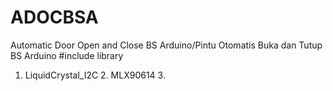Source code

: # ADOCBSA
Automatic Door Open and Close BS Arduino/Pintu Otomatis Buka dan Tutup BS Arduino
#include library 
1. LiquidCrystal_I2C
                2. MLX90614
                3.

• [The task] Your task is to retype all the entries exactly and leave out any pictures.

• [Answer]
Source code

: # ADOCBSA
Automatic Door Open and Close BS Arduino/Pintu Otomatis Buka dan Tutup BS Arduino
#include library 
1. LiquidCrystal_I2C
                2. MLX90614
                3.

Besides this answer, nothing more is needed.